Prezydent Marek Wojtkowski kontynuuje spotkania z mieszkańcami Włocławka. Wczoraj był na osiedlu Zazamcze, dziś przyszła kolej na osiedle Kazimierza Wielkiego. Włodarz ponownie zaczął od wymienienia tego, co udało się w ostatnim czasie zrealizować. Wspomniał o remoncie ulicy Armii Krajowej na odcinku od ulicy Żytniej do Leśnej, remoncie ulicy Żelazne Wody oraz innych inwestycjach drogowych. Jako największą inwestycję wymienił budowę osiedla Celulozowa. Wspomniał, że jest świadom, iż przydział mieszkań budzi wiele emocji. Później przyszedł czas na pytanie mieszkańców. Pierwsze padło ze strony mieszkańców ulicy Płockiej. Chodziło o planowaną budowę fabryki masy bitumicznej, która ma powstać w pobliżu mariny. Mieszkańcom nie podoba się taki pomysł. Boją się o swoje zdrowie.

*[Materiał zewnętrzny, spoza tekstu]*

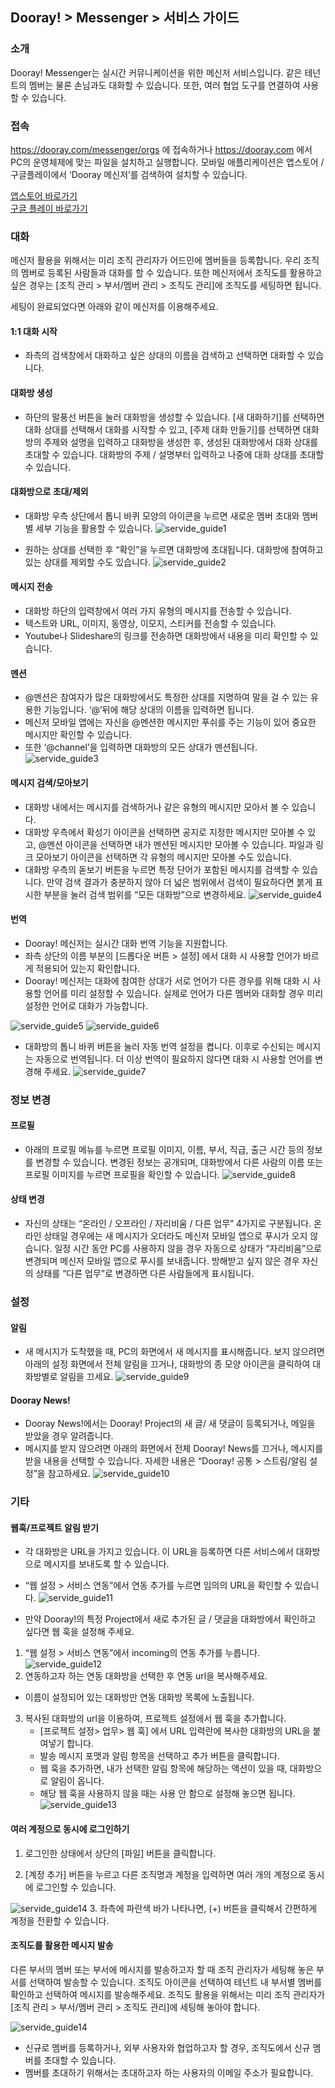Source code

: ## Dooray! > Messenger > 서비스 가이드

### 소개
Dooray! Messenger는 실시간 커뮤니케이션을 위한 메신저 서비스입니다. 같은 테넌트의 멤버는 물론 손님과도 대화할 수 있습니다. 또한, 여러 협업 도구를 연결하여 사용할 수 있습니다.

### 접속
https://dooray.com/messenger/orgs 에 접속하거나 https://dooray.com 에서 PC의 운영체제에 맞는 파일을 설치하고 실행합니다.
모바일 애플리케이션은 앱스토어 / 구글플레이에서 ‘Dooray 메신저’를 검색하여 설치할 수 있습니다. 

[앱스토어 바로가기](https://itunes.apple.com/kr/app/dooray-messenger/id1273636061?mt=8)<br>
[구글 플레이 바로가기](https://play.google.com/store/apps/details?id=com.dooray.messenger)

### 대화
메신저 활용을 위해서는 미리 조직 관리자가 어드민에 멤버들을 등록합니다. 우리 조직의 멤버로 등록된 사람들과 대화를 할 수 있습니다. 또한 메신저에서 조직도를 활용하고 싶은 경우는 [조직 관리 > 부서/멤버 관리 > 조직도 관리]에 조직도를 세팅하면 됩니다.

세팅이 완료되었다면 아래와 같이 메신저를 이용해주세요. 

#### 1:1 대화 시작
- 좌측의 검색창에서 대화하고 싶은 상대의 이름을 검색하고 선택하면 대화할 수 있습니다. 

#### 대화방 생성
- 하단의 말풍선 버튼을 눌러 대화방을 생성할 수 있습니다. [새 대화하기]를 선택하면 대화 상대를 선택해서 대화를 시작할 수 있고, [주제 대화 만들기]를 선택하면 대화방의 주제와 설명을 입력하고 대화방을 생성한 후, 생성된 대화방에서 대화 상대를 초대할 수 있습니다.
대화방의 주제 / 설명부터 입력하고 나중에 대화 상대를 초대할 수 있습니다.

#### 대화방으로 초대/제외
- 대화방 우측 상단에서 톱니 바퀴 모양의 아이콘을 누르면 새로운 멤버 초대와 멤버 별 세부 기능을 활용할 수 있습니다.
![servide_guide1](http://static.toastoven.net/prod_dooray_messenger/service_guide_1.png)

- 원하는 상대를 선택한 후 “확인”을 누르면 대화방에 초대됩니다. 대화방에 참여하고 있는 상대를 제외할 수도 있습니다.
![servide_guide2](http://static.toastoven.net/prod_dooray_messenger/service_guide_2.png)

#### 메시지 전송
- 대화방 하단의 입력창에서 여러 가지 유형의 메시지를 전송할 수 있습니다.
-	텍스트와 URL, 이미지, 동영상, 이모지, 스티커를 전송할 수 있습니다.
-	Youtube나 Slideshare의 링크를 전송하면 대화방에서 내용을 미리 확인할 수 있습니다.

#### 멘션
-	@멘션은 참여자가 많은 대화방에서도 특정한 상대를 지명하여 말을 걸 수 있는 유용한 기능입니다. ‘@’뒤에 해당 상대의 이름을 입력하면 됩니다.
-	메신저 모바일 앱에는 자신을 @멘션한 메시지만 푸쉬를 주는 기능이 있어 중요한 메시지만 확인할 수 있습니다.
-	또한 ‘@channel’을 입력하면 대화방의 모든 상대가 멘션됩니다.
![servide_guide3](http://static.toastoven.net/prod_dooray_messenger/service_guide_16.png)

#### 메시지 검색/모아보기
- 대화방 내에서는 메시지를 검색하거나 같은 유형의 메시지만 모아서 볼 수 있습니다.
-	대화방 우측에서 확성기 아이콘을 선택하면 공지로 지정한 메시지만 모아볼 수 있고, @멘션 아이콘을 선택하면 내가 멘션된 메시지만 모아볼 수 있습니다. 파일과 링크 모아보기 아이콘을 선택하면 각 유형의 메시지만 모아볼 수도 있습니다.
-	대화방 우측의 돋보기 버튼을 누르면 특정 단어가 포함된 메시지를 검색할 수 있습니다. 만약 검색 결과가 충분하지 않아 더 넓은 범위에서 검색이 필요하다면 붉게 표시한 부분을 눌러 검색 범위를 “모든 대화방”으로 변경하세요.
![servide_guide4](http://static.toastoven.net/prod_dooray_messenger/service_guide_17.png)

#### 번역
- Dooray! 메신저는 실시간 대화 번역 기능을 지원합니다.
- 좌측 상단의 이름 부분의 [드롭다운 버튼 >  설정] 에서 대화 시 사용할 언어가 바르게 적용되어 있는지 확인합니다.
-	Dooray! 메신저는 대화에 참여한 상대가 서로 언어가 다른 경우를 위해 대화 시 사용할 언어를 미리 설정할 수 있습니다. 실제로 언어가 다른 멤버와 대화할 경우 미리 설정한 언어로 대화가 가능합니다.

![servide_guide5](http://static.toastoven.net/prod_dooray_messenger/service_guide_5.png)
![servide_guide6](http://static.toastoven.net/prod_dooray_messenger/service_guide_6.png)
- 대화방의 톱니 바퀴 버튼을 눌러 자동 번역 설정을 켭니다. 이후로 수신되는 메시지는 자동으로 번역됩니다. 더 이상 번역이 필요하지 않다면 대화 시 사용할 언어를 변경해 주세요. 
![servide_guide7](http://static.toastoven.net/prod_dooray_messenger/service_guide_7.png)

### 정보 변경

#### 프로필
- 아래의 프로필 메뉴를 누르면 프로필 이미지, 이름, 부서, 직급, 출근 시간 등의 정보를 변경할 수 있습니다. 변경된 정보는 공개되며, 대화방에서 다른 사람의 이름 또는 프로필 이미지를 누르면 프로필을 확인할 수 있습니다.
![servide_guide8](http://static.toastoven.net/prod_dooray_messenger/service_guide_8.png)

#### 상태 변경
- 자신의 상태는 “온라인 / 오프라인 / 자리비움 / 다른 업무” 4가지로 구분됩니다. 온라인 상태일 경우에는 새 메시지가 오더라도 메신저 모바일 앱으로 푸시가 오지 않습니다. 일정 시간 동안 PC를 사용하지 않을 경우 자동으로 상태가 “자리비움”으로 변경되며 메신저 모바일 앱으로 푸시를 보내줍니다. 방해받고 싶지 않은 경우 자신의 상태를 “다른 업무”로 변경하면 다른 사람들에게 표시됩니다.

### 설정

#### 알림
- 새 메시지가 도착했을 때, PC의 화면에서 새 메시지를 표시해줍니다. 보지 않으려면 아래의 설정 화면에서 전체 알림을 끄거나, 대화방의 종 모양 아이콘을 클릭하여 대화방별로 알림을 끄세요.
![servide_guide9](http://static.toastoven.net/prod_dooray_messenger/service_guide_9.png)

#### Dooray News!
-	Dooray News!에서는 Dooray! Project의 새 글/ 새 댓글이 등록되거나, 메일을 받았을 경우 알려줍니다.
-	메시지를 받지 않으려면 아래의 화면에서 전체 Dooray! News를 끄거나, 메시지를 받을 내용을 선택할 수 있습니다. 자세한 내용은 “Dooray! 공통 > 스트림/알림 설정”을 참고하세요.
![servide_guide10](http://static.toastoven.net/prod_dooray_messenger/service_guide_10.png)

### 기타

#### 웹훅/프로젝트 알림 받기
- 각 대화방은 URL을 가지고 있습니다. 이 URL을 등록하면 다른 서비스에서 대화방으로 메시지를 보내도록 할 수 있습니다.
- “웹 설정 > 서비스 연동”에서 연동 추가를 누르면 임의의 URL을 확인할 수 있습니다.
![servide_guide11](http://static.toastoven.net/prod_dooray_messenger/service_guide_11.png)

- 만약 Dooray!의 특정 Project에서 새로 추가된 글 / 댓글을 대화방에서 확인하고 싶다면 웹 훅을 설정해 주세요. 

1. “웹 설정 > 서비스 연동”에서 incoming의 연동 추가를 누릅니다. 
![servide_guide12](http://static.toastoven.net/prod_dooray_messenger/service_guide_12.png)
2. 연동하고자 하는 연동 대화방을 선택한 후 연동 url을 복사해주세요. 
* 이름이 설정되어 있는 대화방만 연동 대화방 목록에 노출됩니다. 
3. 복사된 대화방의 url을 이용하여, 프로젝트 설정에서 웹 훅을 추가합니다. 
    -	[프로젝트 설정> 업무> 웹 훅] 에서 URL 입력란에 복사한 대화방의 URL을 붙여넣기 합니다. 
    -	발송 메시지 포맷과 알림 항목을 선택하고 추가 버튼을 클릭합니다.
    - 웹 훅을 추가하면, 내가 선택한 알림 항목에 해당하는 액션이 있을 때, 대화방으로 알림이 옵니다.
    -	해당 웹 훅을 사용하지 않을 때는 사용 안 함으로 설정해 놓으면 됩니다. 
![servide_guide13](http://static.toastoven.net/prod_dooray_messenger/service_guide_13.png)


#### 여러 계정으로 동시에 로그인하기
1. 로그인한 상태에서 상단의 [파일] 버튼을 클릭합니다.

2. [계정 추가] 버튼을 누르고 다른 조직명과 계정을 입력하면 여러 개의 계정으로 동시에 로그인할 수 있습니다.

![servide_guide14](http://static.toastoven.net/prod_dooray_messenger/service_guide_14.png)
3. 좌측에 파란색 바가 나타나면, (+) 버튼을 클릭해서 간편하게 계정을 전환할 수 있습니다.

#### 조직도를 활용한 메시지 발송 
다른 부서의 멤버 또는 부서에 메시지를 발송하고자 할 때 조직 관리자가 세팅해 놓은 부서를 선택하여 발송할 수 있습니다.  조직도 아이콘을 선택하여 테넌트 내 부서별 멤버를 확인하고 선택하여 메시지를 발송해주세요.
조직도 활용을 위해서는 미리 조직 관리자가 [조직 관리 > 부서/멤버 관리 > 조직도 관리]에 세팅해 놓아야 합니다. 

![servide_guide14](http://static.toastoven.net/prod_dooray_messenger/service_guide_14.png)
-	신규로 멤버를 등록하거나, 외부 사용자와 협업하고자 할 경우, 조직도에서 신규 멤버를 초대할 수 있습니다.
-	멤버를 초대하기 위해서는 초대하고자 하는 사용자의 이메일 주소가 필요합니다.   

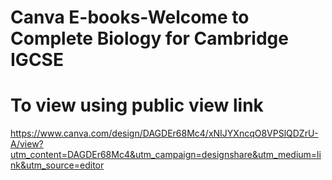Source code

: # Canva E-books-Welcome to Complete Biology for Cambridge IGCSE

# To view using public view link 
https://www.canva.com/design/DAGDEr68Mc4/xNIJYXncqO8VPSlQDZrU-A/view?utm_content=DAGDEr68Mc4&utm_campaign=designshare&utm_medium=link&utm_source=editor
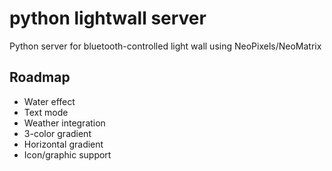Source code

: # python lightwall server
Python server for bluetooth-controlled light wall using NeoPixels/NeoMatrix

## Roadmap
- Water effect
- Text mode
- Weather integration
- 3-color gradient
- Horizontal gradient
- Icon/graphic support
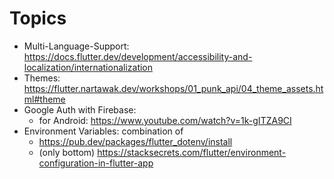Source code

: # Topics

- Multi-Language-Support: https://docs.flutter.dev/development/accessibility-and-localization/internationalization
- Themes: https://flutter.nartawak.dev/workshops/01_punk_api/04_theme_assets.html#theme
- Google Auth with Firebase:
  - for Android: https://www.youtube.com/watch?v=1k-gITZA9CI
- Environment Variables: combination of
  - https://pub.dev/packages/flutter_dotenv/install
  - (only bottom) https://stacksecrets.com/flutter/environment-configuration-in-flutter-app
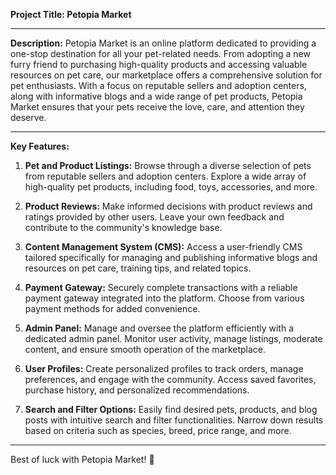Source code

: **Project Title: Petopia Market**

---

**Description:**
Petopia Market is an online platform dedicated to providing a one-stop destination for all your pet-related needs. From adopting a new furry friend to purchasing high-quality products and accessing valuable resources on pet care, our marketplace offers a comprehensive solution for pet enthusiasts. With a focus on reputable sellers and adoption centers, along with informative blogs and a wide range of pet products, Petopia Market ensures that your pets receive the love, care, and attention they deserve.

---

**Key Features:**

1. **Pet and Product Listings:** Browse through a diverse selection of pets from reputable sellers and adoption centers. Explore a wide array of high-quality pet products, including food, toys, accessories, and more.

2. **Product Reviews:** Make informed decisions with product reviews and ratings provided by other users. Leave your own feedback and contribute to the community's knowledge base.

3. **Content Management System (CMS):** Access a user-friendly CMS tailored specifically for managing and publishing informative blogs and resources on pet care, training tips, and related topics.

4. **Payment Gateway:** Securely complete transactions with a reliable payment gateway integrated into the platform. Choose from various payment methods for added convenience.

5. **Admin Panel:** Manage and oversee the platform efficiently with a dedicated admin panel. Monitor user activity, manage listings, moderate content, and ensure smooth operation of the marketplace.

6. **User Profiles:** Create personalized profiles to track orders, manage preferences, and engage with the community. Access saved favorites, purchase history, and personalized recommendations.

7. **Search and Filter Options:** Easily find desired pets, products, and blog posts with intuitive search and filter functionalities. Narrow down results based on criteria such as species, breed, price range, and more.
---
Best of luck with Petopia Market! 🐾

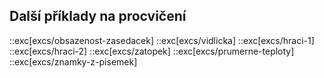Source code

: ## Další příklady na procvičení

::exc[excs/obsazenost-zasedacek]
::exc[excs/vidlicka]
::exc[excs/hraci-1]
::exc[excs/hraci-2]
::exc[excs/zatopek]
::exc[excs/prumerne-teploty]
::exc[excs/znamky-z-pisemek]


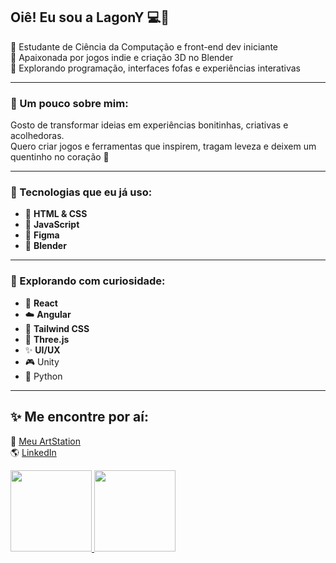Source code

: ## Oiê! Eu sou a LagonY 💻🌼

🌷  Estudante de Ciência da Computação e front-end dev iniciante  
🎠  Apaixonada por jogos indie e criação 3D no Blender  
🧁  Explorando programação, interfaces fofas e experiências interativas



---

### 🧃 Um pouco sobre mim:
Gosto de transformar ideias em experiências bonitinhas, criativas e acolhedoras.  
Quero criar jogos e ferramentas que inspirem, tragam leveza e deixem um quentinho no coração 💖

---

### 💖 Tecnologias que eu já uso:
- 🌸 **HTML & CSS**
- 🌈 **JavaScript**
- 🧁 **Figma**
- 🧸 **Blender**
  
---

### 🌱 Explorando com curiosidade:
- 🌼 **React**
- ☁️ **Angular**
- 🎀 **Tailwind CSS**
- 🎠 **Three.js**
- ✨ **UI/UX**
- 🎮 Unity
- 🐍 Python

---

## ✨ Me encontre por aí:

🌈 [Meu ArtStation](https://www.artstation.com/lagony)  
🌎 [LinkedIn](https://linkedin.com/in/larabeatrizar)  


<div>
<a href="https:github.com/LagonYy">
<img height="130cm" src="https://github-readme-stats.vercel.app/api?username=LagonYy&show_icons=true&theme=material-palenight&include_all_commits=true&count_private=true"/>
<img height="130cm" src="https://github-readme-stats.vercel.app/api/top-langs/?username=LagonYy&layout=compact&langs_count=7&theme=material-palenight"/>
</div>

##
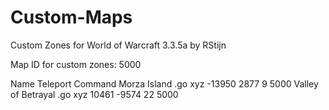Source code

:# Custom-Maps
Custom Zones for World of Warcraft 3.3.5a by RStijn

Map ID for custom zones: 5000

Name                  Teleport Command
Morza Island          .go xyz -13950 2877 9 5000
Valley of Betrayal    .go xyz 10461 -9574 22 5000

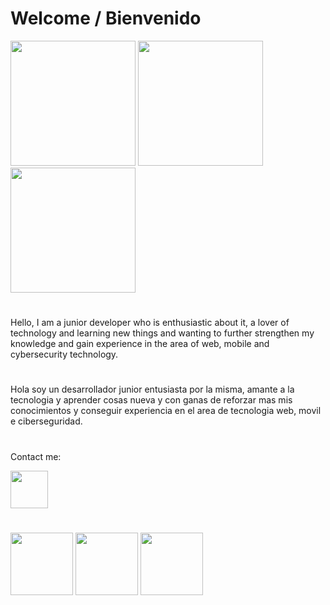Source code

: 
<h1>Welcome / Bienvenido</h1>

<img src="https://media.giphy.com/media/y0NFayaBeiWEU/giphy.gif" width="200px"> <img src="https://media.giphy.com/media/bGgsc5mWoryfgKBx1u/giphy.gif" width="200px"> <img src="https://media.giphy.com/media/pzmbXFDiRbEEk1vCtP/giphy.gif" width="200px">
 
 #

Hello, I am a junior developer who is enthusiastic about it, a lover of technology and learning new things and wanting to further strengthen my knowledge and gain experience in the area of web, mobile and cybersecurity technology.

#

Hola soy un desarrollador junior entusiasta por la misma, amante a la tecnologia y aprender cosas nueva y con ganas de reforzar mas mis conocimientos y conseguir experiencia en el area de tecnologia web, movil e ciberseguridad.

#
Contact me:

<a href="https://www.linkedin.com/in/carlos-jose-linares-rodriguez-650462b0/"><img src="https://cdn-icons-png.flaticon.com/512/174/174857.png" width="60px"></a>

#

<img src="https://media.giphy.com/media/hO8uTzEOefFh3Yv5gm/giphy.gif" width="100px"> <img src="https://media.giphy.com/media/kH1DBkPNyZPOk0BxrM/giphy.gif" width="100px">
<img src="https://media.giphy.com/media/zbMRZx113HKBkeCwrm/giphy.gif" width="100px">



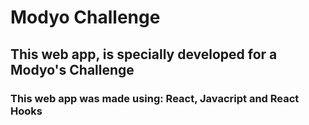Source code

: # Modyo Challenge

## This web app, is specially developed for a Modyo's Challenge


### This web app was made using: React, Javacript and React Hooks 

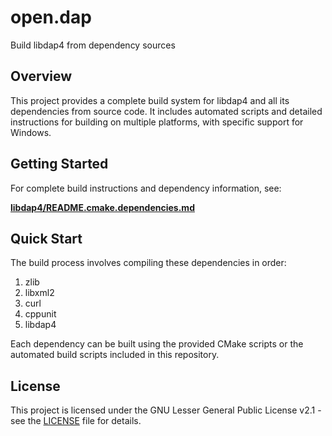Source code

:# open.dap

Build libdap4 from dependency sources

## Overview

This project provides a complete build system for libdap4 and all its dependencies from source code. It includes automated scripts and detailed instructions for building on multiple platforms, with specific support for Windows.

## Getting Started

For complete build instructions and dependency information, see:

**[libdap4/README.cmake.dependencies.md](libdap4/README.cmake.dependencies.md)**

## Quick Start

The build process involves compiling these dependencies in order:
1. zlib
2. libxml2  
3. curl
4. cppunit
5. libdap4

Each dependency can be built using the provided CMake scripts or the automated build scripts included in this repository.

## License

This project is licensed under the GNU Lesser General Public License v2.1 - see the [LICENSE](LICENSE) file for details.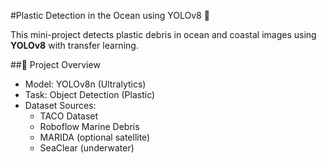 #Plastic Detection in the Ocean using YOLOv8 🌊

This mini-project detects plastic debris in ocean and coastal images using **YOLOv8** with transfer learning.

##🚀 Project Overview
- Model: YOLOv8n (Ultralytics)
- Task: Object Detection (Plastic)
- Dataset Sources:
  - TACO Dataset
  - Roboflow Marine Debris
  - MARIDA (optional satellite)
  - SeaClear (underwater)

"Nie ukrywam, że spodziewałem się tego pytania, sam miałem ten problem wywołać, bo wybrzmiał na ostatniej Sesji Rady Miasta. Zdaję sobie sprawę z Państwa dyskomfortu, ale wszelkie uwarunkowania prawne zostały wypełnione przez właściciela tej działki. Pierwsza decyzja dotycząca tej inwestycji została wydana 12 czerwca 2014 r. (...) Ta decyzja została niejako zakwestionowana przez Państwowy Powiatowy Inspektorat Sanitarny we Włocławku, który wyszedł z założenia, że należy przeprowadzić badania środowiskowe. Regionalna Dyrekcja Ochrony Środowiska wyraziła opinię, że nie są potrzebne dodatkowe badania środowiskowe. Ta inwestycja jest niestety zgodna z planem zagospodarowania przestrzennego. My, jako urząd mieliśmy uwagi co do jej położenia, ale zostały odrzucone przez Wojewodę Kujawsko-Pomorskiego. Efekt jest taki, że mam po prostu związane ręce. Doskonale Państwa rozumiem, co nie oznacza, że jestem przeciwny inwestycjom." - powiedział Marek Wojtkowski
Kolejna kwestia, która bardzo poruszyła mieszkańców to sprawa jednej z klas Szkoły Podstawowej nr 2. A konkretnie rozdzielenie klasy III D do innych klas z tego rocznika.
"Panie prezydencie, jak Pan zauważył jest na spotkaniu kilkoro dzieciaczków naszej szkoły dwójki i pewnie to pytanie nie zdziwi. W imieniu rodziców też tutaj obecnych chcieliśmy zapytać dlaczego klasa III D zostaje rozdzielona. Były pisma, żeby tego nie robić, było głosowanie przy Radzie Rodziców, było losowanie, wylosowana została klasa III B, nagle jakimś cudem klasa III D zostanie rozdzielona. Proszę powiedzieć tym dzieciom, dlaczego jednak klasa III D zostanie rozdzielona."
Na to pytanie odpowiedział zastępca prezydenta Monika Jabłońska.
"Sprawę znamy. Jeśli chodzi o łączenie klas III i IV to nie jest tylko tegoroczna sprawa, bo w przestrzeni publicznej pojawia się informacja, że jest to wynik audytu. Od wielu lat w wielu szkołach takie łączenia się odbywają. To optymalny, najmniej bolesny etap przejścia, gdzie dzieci mają nowe przedmioty i wychowawcę. Nie wiem jak to się stało, że do jakiegokolwiek losowania doszło. Wiem, że przedstawiciele rodziców byli w Wydziale Edukacji. (...) My jako samorząd otrzymujemy subwencję w wysokości 161 mln. (...) Musimy dołożyć ponad 100 mln. I to są Państwa pieniądze. Każda klasa, która jest mało liczna, to jest ponad milion zł dodatkowo. (...) Od tego są dyrektorzy z Radą Pedagogiczną, żeby najmniej boleśnie ten proces łączenia klas się odbywał. - powiedziała Monika Jabłońska
Rodzicie i dzieci po krótkiej wymianie zdań opuścili salę. Sprawa ma być kontynuowana na oddzielnym spotkaniu z Wydziałem Edukacji, dyrekcją szkoły i rodzicami.